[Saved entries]
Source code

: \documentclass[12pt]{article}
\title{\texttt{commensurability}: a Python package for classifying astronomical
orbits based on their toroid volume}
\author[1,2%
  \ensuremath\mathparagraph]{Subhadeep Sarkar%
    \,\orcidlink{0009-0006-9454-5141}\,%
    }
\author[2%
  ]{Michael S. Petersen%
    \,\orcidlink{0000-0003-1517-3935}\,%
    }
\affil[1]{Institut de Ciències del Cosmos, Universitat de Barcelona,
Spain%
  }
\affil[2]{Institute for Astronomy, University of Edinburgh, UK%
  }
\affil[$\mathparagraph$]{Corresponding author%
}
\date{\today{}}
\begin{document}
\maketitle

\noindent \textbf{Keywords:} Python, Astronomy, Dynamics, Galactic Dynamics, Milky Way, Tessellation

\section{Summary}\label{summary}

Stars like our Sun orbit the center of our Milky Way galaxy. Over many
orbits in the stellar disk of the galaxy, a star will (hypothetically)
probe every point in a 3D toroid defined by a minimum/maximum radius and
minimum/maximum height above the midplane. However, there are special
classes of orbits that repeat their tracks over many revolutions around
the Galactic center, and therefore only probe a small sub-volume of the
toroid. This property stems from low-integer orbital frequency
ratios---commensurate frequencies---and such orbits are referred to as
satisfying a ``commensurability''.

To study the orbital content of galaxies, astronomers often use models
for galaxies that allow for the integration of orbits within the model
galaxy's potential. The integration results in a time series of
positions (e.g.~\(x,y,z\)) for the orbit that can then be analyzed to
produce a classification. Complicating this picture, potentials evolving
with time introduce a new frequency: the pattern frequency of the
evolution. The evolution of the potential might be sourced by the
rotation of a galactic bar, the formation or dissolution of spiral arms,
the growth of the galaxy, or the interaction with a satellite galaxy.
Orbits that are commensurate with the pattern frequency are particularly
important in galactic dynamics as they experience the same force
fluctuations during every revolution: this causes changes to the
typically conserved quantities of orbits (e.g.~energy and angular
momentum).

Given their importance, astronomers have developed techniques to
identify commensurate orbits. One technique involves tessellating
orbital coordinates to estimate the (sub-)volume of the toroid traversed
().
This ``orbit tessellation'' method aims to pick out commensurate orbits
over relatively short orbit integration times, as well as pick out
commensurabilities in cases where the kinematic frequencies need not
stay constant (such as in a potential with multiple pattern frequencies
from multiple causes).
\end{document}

--- EXERCISE ---
Copy every record shown above, exactly and completely.

--- RESULT ---
Source code

: \documentclass[12pt]{article}
\title{\texttt{commensurability}: a Python package for classifying astronomical
orbits based on their toroid volume}
\author[1,2%
  \ensuremath\mathparagraph]{Subhadeep Sarkar%
    \,\orcidlink{0009-0006-9454-5141}\,%
    }
\author[2%
  ]{Michael S. Petersen%
    \,\orcidlink{0000-0003-1517-3935}\,%
    }
\affil[1]{Institut de Ciències del Cosmos, Universitat de Barcelona,
Spain%
  }
\affil[2]{Institute for Astronomy, University of Edinburgh, UK%
  }
\affil[$\mathparagraph$]{Corresponding author%
}
\date{\today{}}
\begin{document}
\maketitle

\noindent \textbf{Keywords:} Python, Astronomy, Dynamics, Galactic Dynamics, Milky Way, Tessellation

\section{Summary}\label{summary}

Stars like our Sun orbit the center of our Milky Way galaxy. Over many
orbits in the stellar disk of the galaxy, a star will (hypothetically)
probe every point in a 3D toroid defined by a minimum/maximum radius and
minimum/maximum height above the midplane. However, there are special
classes of orbits that repeat their tracks over many revolutions around
the Galactic center, and therefore only probe a small sub-volume of the
toroid. This property stems from low-integer orbital frequency
ratios---commensurate frequencies---and such orbits are referred to as
satisfying a ``commensurability''.

To study the orbital content of galaxies, astronomers often use models
for galaxies that allow for the integration of orbits within the model
galaxy's potential. The integration results in a time series of
positions (e.g.~\(x,y,z\)) for the orbit that can then be analyzed to
produce a classification. Complicating this picture, potentials evolving
with time introduce a new frequency: the pattern frequency of the
evolution. The evolution of the potential might be sourced by the
rotation of a galactic bar, the formation or dissolution of spiral arms,
the growth of the galaxy, or the interaction with a satellite galaxy.
Orbits that are commensurate with the pattern frequency are particularly
important in galactic dynamics as they experience the same force
fluctuations during every revolution: this causes changes to the
typically conserved quantities of orbits (e.g.~energy and angular
momentum).

Given their importance, astronomers have developed techniques to
identify commensurate orbits. One technique involves tessellating
orbital coordinates to estimate the (sub-)volume of the toroid traversed
().
This ``orbit tessellation'' method aims to pick out commensurate orbits
over relatively short orbit integration times, as well as pick out
commensurabilities in cases where the kinematic frequencies need not
stay constant (such as in a potential with multiple pattern frequencies
from multiple causes).
\end{document}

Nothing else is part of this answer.